The task -> Report how many lines in the material hold the word "LaTeX". No other content is required.

Dataset ->

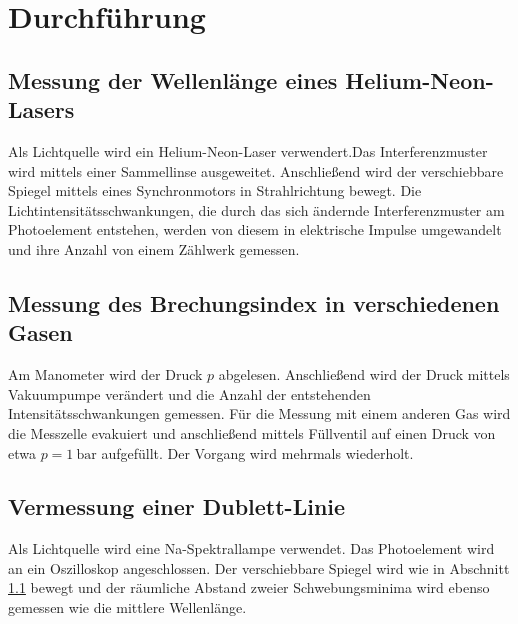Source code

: \section{Durchführung}
\label{sec:Durchführung}

\subsection{Messung der Wellenlänge eines Helium-Neon-Lasers}
\label{sec:WL}
Als Lichtquelle wird ein Helium-Neon-Laser verwendert.Das Interferenzmuster wird mittels einer Sammellinse ausgeweitet. Anschließend wird der verschiebbare Spiegel mittels eines Synchronmotors in Strahlrichtung bewegt. Die Lichtintensitätsschwankungen, die durch das sich ändernde Interferenzmuster am Photoelement entstehen, werden von diesem in elektrische Impulse umgewandelt und ihre Anzahl von einem Zählwerk gemessen.
\subsection{Messung des Brechungsindex in verschiedenen Gasen}
Am Manometer wird der Druck $p$ abgelesen. Anschließend wird der Druck mittels Vakuumpumpe verändert und die Anzahl der entstehenden Intensitätsschwankungen gemessen.
Für die Messung mit einem anderen Gas wird die Messzelle evakuiert und anschließend mittels Füllventil auf einen Druck von etwa $p=\SI{1}{\bar}$ aufgefüllt. Der Vorgang wird mehrmals wiederholt.
\subsection{Vermessung einer Dublett-Linie}
Als Lichtquelle wird eine Na-Spektrallampe verwendet. Das Photoelement wird an ein Oszilloskop angeschlossen. Der verschiebbare Spiegel wird wie in Abschnitt \ref{sec:WL} bewegt und der räumliche Abstand zweier Schwebungsminima wird ebenso gemessen wie die mittlere Wellenlänge.
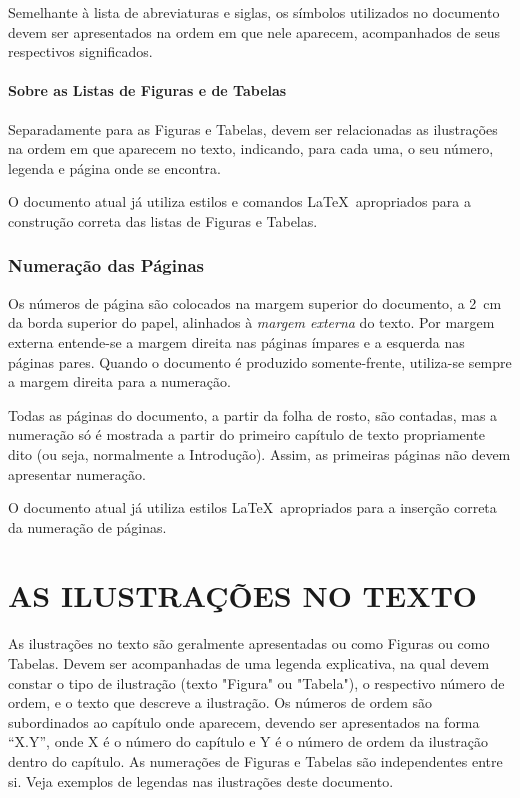 \documentclass[rel_mlp]{iiufrgs}
\begin{document}
Semelhante à lista de abreviaturas e siglas, os símbolos utilizados no documento devem ser apresentados na ordem em que nele aparecem, acompanhados de seus respectivos significados. 



\subsubsection{Sobre as Listas de Figuras e de Tabelas}

Separadamente para as Figuras e Tabelas, devem ser relacionadas as ilustrações na ordem em que aparecem no texto, indicando, para cada uma, o seu número, legenda e página onde se encontra.

O documento atual já utiliza estilos e comandos \LaTeX\ apropriados para a construção correta das listas de Figuras e Tabelas. 



\subsection{Numeração das Páginas}

Os números de página são colocados na margem superior do documento, a 2~cm da borda superior do papel, alinhados à {\it margem externa} do texto. Por margem externa entende-se a margem direita nas páginas ímpares e a esquerda nas páginas pares. Quando o documento é produzido somente-frente, utiliza-se sempre a margem direita para a numeração. 

Todas as páginas do documento, a partir da folha de rosto, são contadas, mas a numeração só é mostrada a partir do primeiro capítulo de texto propriamente dito (ou seja, normalmente a Introdução). Assim, as primeiras páginas não devem apresentar numeração.

O documento atual já utiliza estilos \LaTeX\ apropriados para a inserção correta da numeração de páginas. 



%
\chapter{AS ILUSTRAÇÕES NO TEXTO}

As ilustrações no texto são geralmente apresentadas ou como Figuras ou como Tabelas. Devem ser acompanhadas de uma legenda explicativa, na qual devem constar o tipo de ilustração (texto "Figura" ou "Tabela"), o respectivo número de ordem, e o texto que descreve a ilustração. Os números de ordem são subordinados ao capítulo onde aparecem, devendo ser apresentados na forma ``X.Y'', onde X é o número do capítulo e Y é o número de ordem da ilustração dentro do capítulo. As numerações de Figuras e Tabelas são independentes entre si. Veja exemplos de legendas nas ilustrações deste documento. 
\end{document}
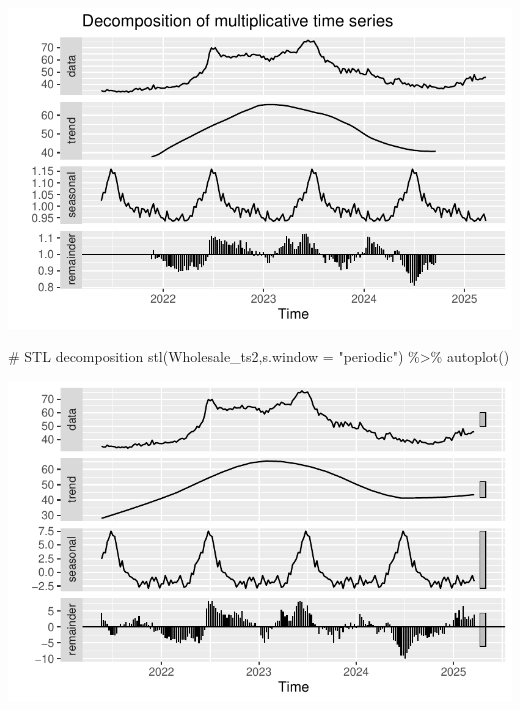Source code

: \documentclass[
  letterpaper,
  DIV=11,
  numbers=noendperiod]{scrartcl}
\newenvironment{Shaded}{\begin{snugshade}}{\end{snugshade}}
\newcommand{\AttributeTok}[1]{\textcolor[rgb]{0.40,0.45,0.13}{#1}}
\newcommand{\CommentTok}[1]{\textcolor[rgb]{0.37,0.37,0.37}{#1}}
\newcommand{\FunctionTok}[1]{\textcolor[rgb]{0.28,0.35,0.67}{#1}}
\newcommand{\NormalTok}[1]{\textcolor[rgb]{0.00,0.23,0.31}{#1}}
\newcommand{\SpecialCharTok}[1]{\textcolor[rgb]{0.37,0.37,0.37}{#1}}
\newcommand{\StringTok}[1]{\textcolor[rgb]{0.13,0.47,0.30}{#1}}
\begin{document}
\includegraphics{Maize_analysis_files/figure-pdf/unnamed-chunk-24-1.pdf}

\begin{Shaded}
\begin{Highlighting}[]
\CommentTok{\# STL decomposition}
\FunctionTok{stl}\NormalTok{(Wholesale\_ts2,}\AttributeTok{s.window =} \StringTok{"periodic"}\NormalTok{) }\SpecialCharTok{\%\textgreater{}\%} \FunctionTok{autoplot}\NormalTok{()}
\end{Highlighting}
\end{Shaded}

\includegraphics{Maize_analysis_files/figure-pdf/unnamed-chunk-25-1.pdf}
\end{document}
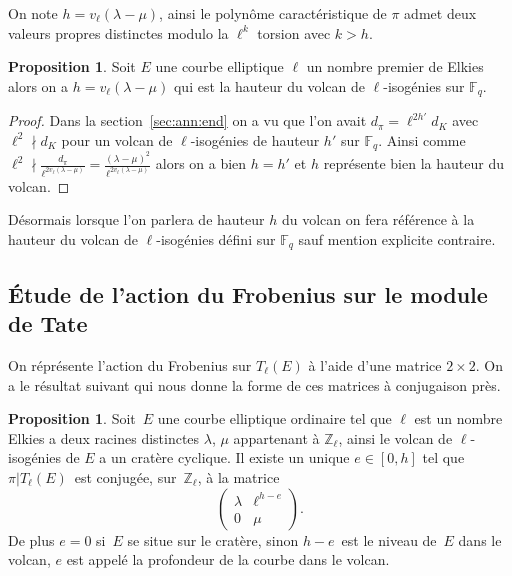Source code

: \documentclass[10pt,a4paper]{book}
\theoremstyle{plain}
\theoremstyle{definition}
\theoremstyle{definition}
\theoremstyle{definition}
\newtheorem{prop}[thm]{Proposition}
\theoremstyle{definition}
\theoremstyle{remark}
\theoremstyle{remark}
\theoremstyle{definition}
\begin{document}
On note $h=v_{\ell}(\lambda - \mu)$, ainsi le polynôme caractéristique de $\pi$ admet deux valeurs propres distinctes modulo la $\ell^k$ torsion avec $k > h$.

\begin{prop}
\label{pro:hau:vol}
Soit $E$ une courbe elliptique $\ell$ un nombre premier de Elkies alors on a 
$h=v_{\ell}(\lambda - \mu)$ qui est la hauteur du volcan de $\ell$-isogénies 
sur $\mathbb{F}_q$.
\end{prop}

\begin{proof}
Dans la section~\ref{sec:ann:end} on a vu que l'on avait $d_{\pi}=\ell^{2h'}d_K$ 
avec $\ell^2 \nmid d_K$ pour un volcan de $\ell$-isogénies de hauteur $h'$ sur 
$\mathbb{F}_q$. Ainsi comme $\ell^{2} \nmid  \frac{d_\pi}{\ell^{2 v_{\ell}
(\lambda - \mu)}}=\frac{(\lambda - \mu)^2}{\ell^{2 v_{\ell}(\lambda - \mu)}}$ 
alors on a bien $h=h'$ et $h$ représente bien la hauteur du volcan. 
\end{proof}
 
Désormais lorsque l'on parlera de hauteur $h$ du volcan on fera référence à la
hauteur du volcan de $\ell$-isogénies défini sur $\mathbb{F}_q$ sauf mention 
explicite contraire.
\subsection{\'Etude de l'action du Frobenius sur le module de Tate}
\label{subs:elk:dir}

On réprésente l'action du Frobenius sur $T_{\ell}(E)$ à l'aide d'une matrice $
2 \times 2$. On a le résultat suivant qui nous donne la forme de ces matrices à
conjugaison près.


\begin{prop}\label{pro:mat:fro}
Soit~$E$ une courbe elliptique ordinaire tel que $\ell$ est un nombre Elkies
a deux racines distinctes $\lambda$, $\mu$ appartenant à $\mathbb{Z}_{\ell}$,
ainsi le volcan de $\ell$-isogénies de $E$ a un cratère cyclique.
Il existe un unique $e \in [ 0, h]$
tel que $\pi|T_{\ell}(E)$~est conjugée, sur~$\mathbb{Z}_{\ell}$,
à la matrice 
\begin{equation*}
\left ( \begin{matrix}\lambda & \ell^{h-e} \\ 0 & \mu
\end{matrix}\right ).
\end{equation*}
De plus $e = 0$ si~$E$ se situe sur le cratère,
sinon $h - e$~est le niveau de~$E$ dans le volcan, $e$ est appelé la profondeur
de la courbe dans le volcan.
\end{prop}
\end{document}
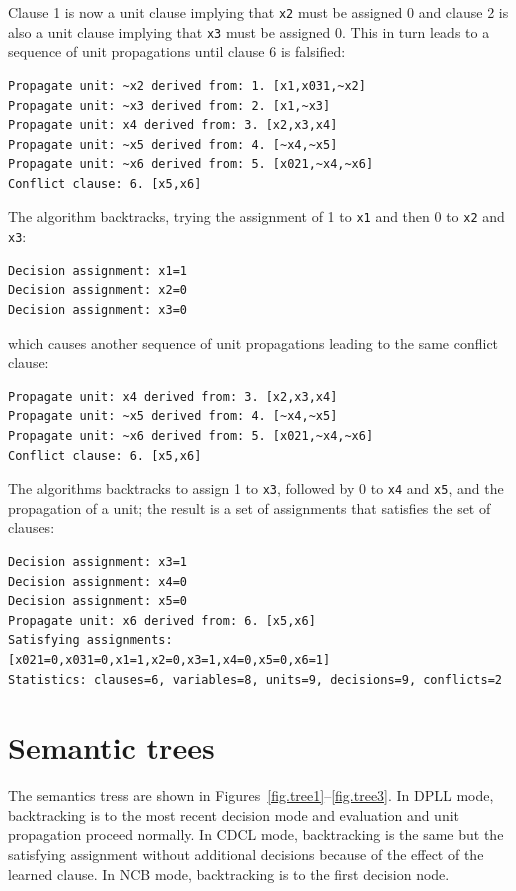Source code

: \documentclass[11pt]{report}
\newcommand*{\p}[1]{\textup{\texttt{#1}}}
\begin{document}
Clause 1 is now a unit clause implying that \p{x2} must be assigned 0
and clause 2 is also a unit clause implying that \p{x3} must be assigned
0. This in turn leads to a sequence of unit propagations until clause 6
is falsified:

\begin{verbatim}
Propagate unit: ~x2 derived from: 1. [x1,x031,~x2]
Propagate unit: ~x3 derived from: 2. [x1,~x3]
Propagate unit: x4 derived from: 3. [x2,x3,x4]
Propagate unit: ~x5 derived from: 4. [~x4,~x5]
Propagate unit: ~x6 derived from: 5. [x021,~x4,~x6]
Conflict clause: 6. [x5,x6]
\end{verbatim}

\pagebreak[3]

The algorithm backtracks, trying the assignment of 1 to \p{x1} and then
0 to \p{x2} and \p{x3}:
\begin{verbatim}
Decision assignment: x1=1
Decision assignment: x2=0
Decision assignment: x3=0
\end{verbatim}
which causes another sequence of unit propagations leading to the same
conflict clause:
\begin{verbatim}
Propagate unit: x4 derived from: 3. [x2,x3,x4]
Propagate unit: ~x5 derived from: 4. [~x4,~x5]
Propagate unit: ~x6 derived from: 5. [x021,~x4,~x6]
Conflict clause: 6. [x5,x6]
\end{verbatim}

The algorithms backtracks to assign 1 to \p{x3}, followed by 0 to \p{x4}
and \p{x5}, and the propagation of a unit; the result is a set of
assignments that satisfies the set of clauses:
\begin{verbatim}
Decision assignment: x3=1
Decision assignment: x4=0
Decision assignment: x5=0
Propagate unit: x6 derived from: 6. [x5,x6]
Satisfying assignments:
[x021=0,x031=0,x1=1,x2=0,x3=1,x4=0,x5=0,x6=1]
Statistics: clauses=6, variables=8, units=9, decisions=9, conflicts=2
\end{verbatim}

\section{Semantic trees}

The semantics tress are shown in
Figures~\ref{fig.tree1}--\ref{fig.tree3}. In DPLL mode, backtracking is
to the most recent decision mode and evaluation and unit propagation
proceed normally. In CDCL mode, backtracking is the same but the
satisfying assignment without additional decisions because of the effect
of the learned clause. In NCB mode, backtracking is to the first
decision node.
\end{document}
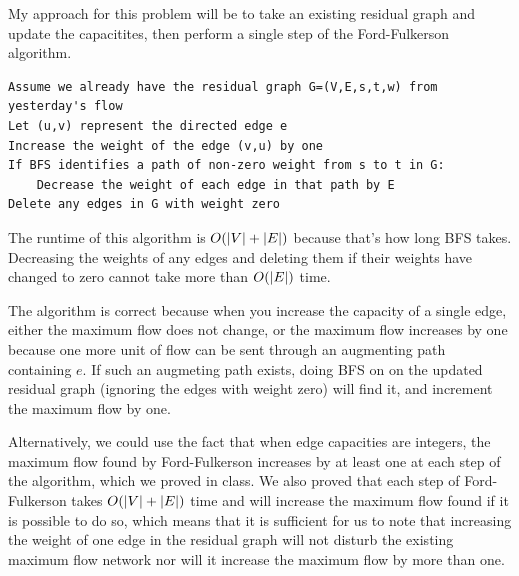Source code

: \documentclass{article}
\begin{document}
\bigskip
\par
\begin{prob}
\end{prob}
My approach for this problem will be to take an existing residual graph and update the capacitites, then perform a single step of the Ford-Fulkerson algorithm.
\begin{lstlisting}[frame=single]
Assume we already have the residual graph G=(V,E,s,t,w) from yesterday's flow
Let (u,v) represent the directed edge e
Increase the weight of the edge (v,u) by one
If BFS identifies a path of non-zero weight from s to t in G:
    Decrease the weight of each edge in that path by E
Delete any edges in G with weight zero
\end{lstlisting}
The runtime of this algorithm is $O(\left\lvert V \right\rvert + \left\lvert E \right\rvert)$ because that's how long BFS takes. Decreasing the weights of any edges and deleting them if their weights have changed to zero cannot take more than $O(\left\lvert E \right\rvert)$ time.
\par
The algorithm is correct because when you increase the capacity of a single edge, either the maximum flow does not change, or the maximum flow increases by one because one more unit of flow can be sent through an augmenting path containing $e$. If such an augmeting path exists, doing BFS on on the updated residual graph (ignoring the edges with weight zero) will find it, and increment the maximum flow by one.
\par
Alternatively, we could use the fact that when edge capacities are integers, the maximum flow found by Ford-Fulkerson increases by at least one at each step of the algorithm, which we proved in class. We also proved that each step of Ford-Fulkerson takes $O(\left\lvert V \right\rvert+\left\lvert E \right\rvert)$ time and will increase the maximum flow found if it is possible to do so, which means that it is sufficient for us to note that increasing the weight of one edge in the residual graph will not disturb the existing maximum flow network nor will it increase the maximum flow by more than one.


\end{document}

Exercise result -> 2